Yokuşlu mahallelerde ahşap cumbalı evler, sokak satıcıları, Üsküdar sırtlarında feraceli zarif hanımlar, Boğaz’da yandan çarklı vapur, sandallar, Galata Köprüsü’nde hamallar, Aya Sofya’da namaz kılanlar, halı tacirleri, salyangoz terbiyecisi, elma yanaklı, gürbüz, mahçup çocuklar, tesbihli yaşlılar… Faruk Günayer’in “Bergüzar” Sergisi için Turgutreis’te Şevket Sabancı Kültür ve Sanat Merkezi’ndeyim. Uzun süredir instagram hesabından takipte olduğum, “sahi neresindeyiz zamanın” sorusunu bizzat yönelttiğim Faruk Günayer’le kısa ve doyurucu bir Bodrumania röportajını buraya bırakıyorum.

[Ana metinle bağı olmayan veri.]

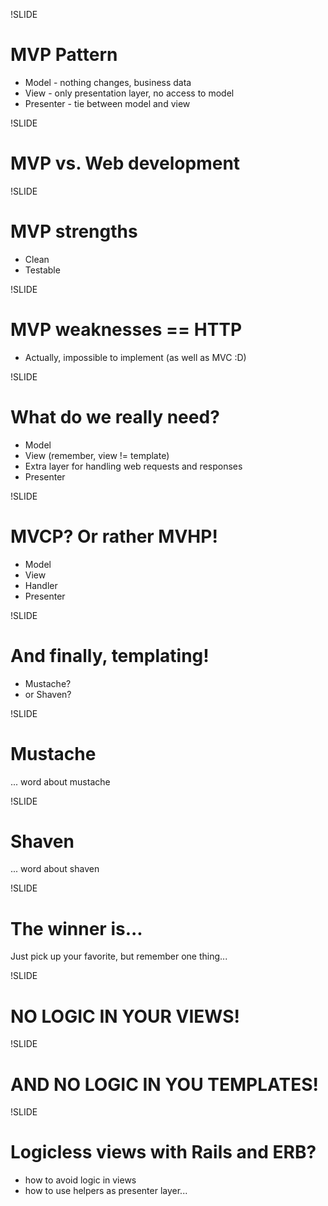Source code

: !SLIDE
# MVP Pattern

* Model - nothing changes, business data
* View - only presentation layer, no access to model
* Presenter - tie between model and view

!SLIDE
# MVP vs. Web development

!SLIDE
# MVP strengths

* Clean
* Testable

!SLIDE
# MVP weaknesses == HTTP

* Actually, impossible to implement (as well as MVC :D)

!SLIDE
# What do we really need?

* Model
* View (remember, view != template)
* Extra layer for handling web requests and responses
* Presenter

!SLIDE
# MVCP? Or rather MVHP!

* Model
* View
* Handler
* Presenter

!SLIDE
# And finally, templating!

* Mustache?
* or Shaven?

!SLIDE
# Mustache

... word about mustache

!SLIDE
# Shaven

... word about shaven

!SLIDE
# The winner is...

Just pick up your favorite,
but remember one thing...

!SLIDE
# NO LOGIC IN YOUR VIEWS!

!SLIDE
# AND NO LOGIC IN YOU TEMPLATES!

!SLIDE
# Logicless views with Rails and ERB?

* how to avoid logic in views
* how to use helpers as presenter layer...
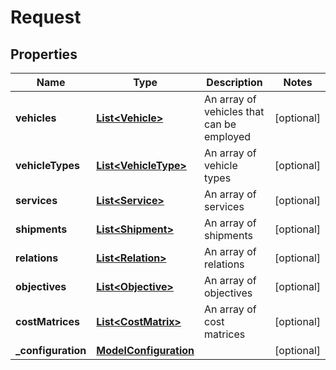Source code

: 
# Request

## Properties
Name | Type | Description | Notes
------------ | ------------- | ------------- | -------------
**vehicles** | [**List&lt;Vehicle&gt;**](Vehicle.md) | An array of vehicles that can be employed |  [optional]
**vehicleTypes** | [**List&lt;VehicleType&gt;**](VehicleType.md) | An array of vehicle types |  [optional]
**services** | [**List&lt;Service&gt;**](Service.md) | An array of services |  [optional]
**shipments** | [**List&lt;Shipment&gt;**](Shipment.md) | An array of shipments |  [optional]
**relations** | [**List&lt;Relation&gt;**](Relation.md) | An array of relations |  [optional]
**objectives** | [**List&lt;Objective&gt;**](Objective.md) | An array of objectives |  [optional]
**costMatrices** | [**List&lt;CostMatrix&gt;**](CostMatrix.md) | An array of cost matrices |  [optional]
**_configuration** | [**ModelConfiguration**](ModelConfiguration.md) |  |  [optional]



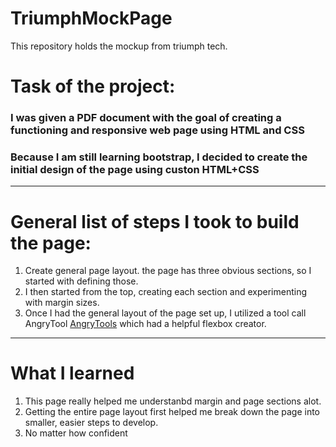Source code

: # TriumphMockPage
This repository holds the mockup from triumph tech. 

#  Task of the project: 
### I was given a PDF document with the goal of creating a functioning and responsive web page using HTML and CSS
### Because I am still learning bootstrap, I decided to create the initial design of the page using custon HTML+CSS 

---

#  General list of steps I took to build the page:
1. Create general page layout. the page has three obvious sections, so I started with defining those. 
2. I then started from the top, creating each section and experimenting with margin sizes. 
3. Once I had the general layout of the page set up, I utilized a tool call AngryTool [AngryTools](https://angrytools.com/) which had a helpful flexbox creator.


---

# What I learned

1. This page really helped me understanbd margin and page sections alot.
2. Getting the entire page layout first helped me break down the page into smaller, easier steps to develop. 
3. No matter how confident 
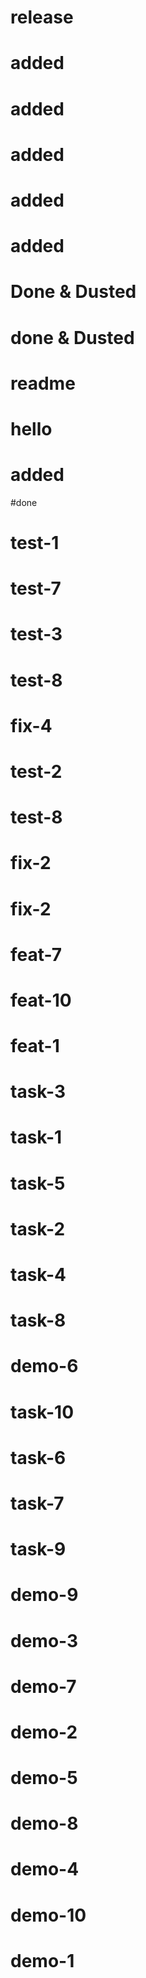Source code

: # release

# added

# added

# added

# added

# added

# Done & Dusted

# done & Dusted

# readme

# hello

# added

#done

# test-1

# test-7

# test-3

# test-8

# fix-4

# test-2

# test-8

# fix-2

# fix-2

# feat-7

# feat-10

# feat-1

# task-3

# task-1

# task-5

# task-2

# task-4

# task-8

# demo-6

# task-10

# task-6

# task-7

# task-9

# demo-9

# demo-3

# demo-7

# demo-2

# demo-5

# demo-8

# demo-4

# demo-10

# demo-1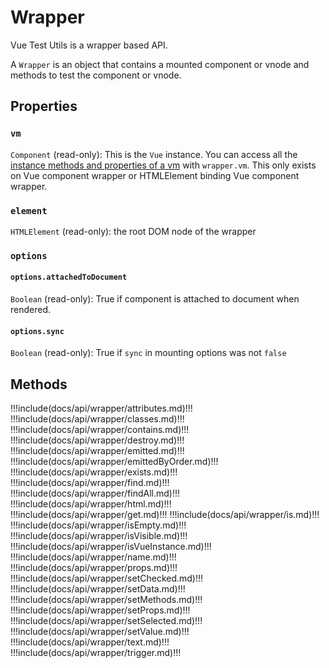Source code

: # Wrapper

Vue Test Utils is a wrapper based API.

A `Wrapper` is an object that contains a mounted component or vnode and methods to test the component or vnode.

## Properties

### `vm`

`Component` (read-only): This is the `Vue` instance. You can access all the [instance methods and properties of a vm](https://vuejs.org/v2/api/#Instance-Properties) with `wrapper.vm`. This only exists on Vue component wrapper or HTMLElement binding Vue component wrapper.

### `element`

`HTMLElement` (read-only): the root DOM node of the wrapper

### `options`

#### `options.attachedToDocument`

`Boolean` (read-only): True if component is attached to document when rendered.

#### `options.sync`

`Boolean` (read-only): True if `sync` in mounting options was not `false`

## Methods

!!!include(docs/api/wrapper/attributes.md)!!!
!!!include(docs/api/wrapper/classes.md)!!!
!!!include(docs/api/wrapper/contains.md)!!!
!!!include(docs/api/wrapper/destroy.md)!!!
!!!include(docs/api/wrapper/emitted.md)!!!
!!!include(docs/api/wrapper/emittedByOrder.md)!!!
!!!include(docs/api/wrapper/exists.md)!!!
!!!include(docs/api/wrapper/find.md)!!!
!!!include(docs/api/wrapper/findAll.md)!!!
!!!include(docs/api/wrapper/html.md)!!!
!!!include(docs/api/wrapper/get.md)!!!
!!!include(docs/api/wrapper/is.md)!!!
!!!include(docs/api/wrapper/isEmpty.md)!!!
!!!include(docs/api/wrapper/isVisible.md)!!!
!!!include(docs/api/wrapper/isVueInstance.md)!!!
!!!include(docs/api/wrapper/name.md)!!!
!!!include(docs/api/wrapper/props.md)!!!
!!!include(docs/api/wrapper/setChecked.md)!!!
!!!include(docs/api/wrapper/setData.md)!!!
!!!include(docs/api/wrapper/setMethods.md)!!!
!!!include(docs/api/wrapper/setProps.md)!!!
!!!include(docs/api/wrapper/setSelected.md)!!!
!!!include(docs/api/wrapper/setValue.md)!!!
!!!include(docs/api/wrapper/text.md)!!!
!!!include(docs/api/wrapper/trigger.md)!!!
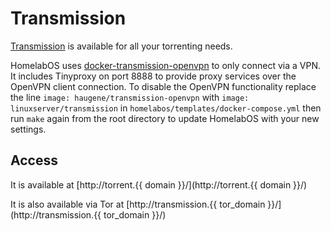 # Transmission

[Transmission](https://transmissionbt.com/) is available for all your torrenting needs.

HomelabOS uses [docker-transmission-openvpn](https://github.com/haugene/docker-transmission-openvpn) to only connect via a VPN. It includes Tinyproxy on port 8888 to provide proxy services over the OpenVPN client connection. To disable the OpenVPN functionality replace the line `image: haugene/transmission-openvpn` with `image: linuxserver/transmission` in `homelabos/templates/docker-compose.yml` then run `make` again from the root directory to update HomelabOS with your new settings. 

## Access

It is available at [http://torrent.{{ domain }}/](http://torrent.{{ domain }}/)

It is also available via Tor at [http://transmission.{{ tor_domain }}/](http://transmission.{{ tor_domain }}/)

On yıldır Turgutreis’de yaşayan, Bodrum’da, istanbul ve Bursa’da solo sergiler yapan Faruk Günayer, kendini sanatçı zanneden Bodrum’daki kişi sayısının çokluğuna dikkat çekiyor ve merak ettiğimiz bir soruyu da yanıtlamış oluyor.
“Ne yazık ki biraz kursa gidip hoca katkısıyla bir şeyler yapan kişileri rantçılar kaçırmıyor, burada sanatçı olduğunu zanneden kişi enflasyonu var… Bodrum’dan ya da büyük şehirlerden özellikle İstanbul’dan bazı kişiler burada bir sergi salonuyla anlaşarak kursa gidip birkaç resim yapan bu kişilerle 100 kişilik karma sergiler düzenliyor ve insanlardan m2 hesabıyla ücret alıyorlar.”
Pınar Pişkin:Tablolarınızla izleyiciye zamanda yolculuk yaptırıyorsunuz, tablolarınızdan eski İstanbul’u, mahalleleri, sokakları, manzaraları ve o dönemin insanlarını görüyor, hikayelerine tanık oluyoruz, izleyiciyi eski zamanlara götüren tablolara imza atan Faruk Günayer için zaman ne demek, siz zamanın neresindesiniz?
Faruk Günayer: Ben çocukluğumdan bu yana İstanbul da yaşadım… Bir çok tarihi yapıları, tarihi sokakları hep inceledim… Hep kendi kendime sormuşumdur buralarda 3, 4, hatta 5 nesil önce yaşayan insanlar nasıl yaşamış, günleri nasıl geçermiş, sabah kaçta uyanır gece kaçta yatarlarmış…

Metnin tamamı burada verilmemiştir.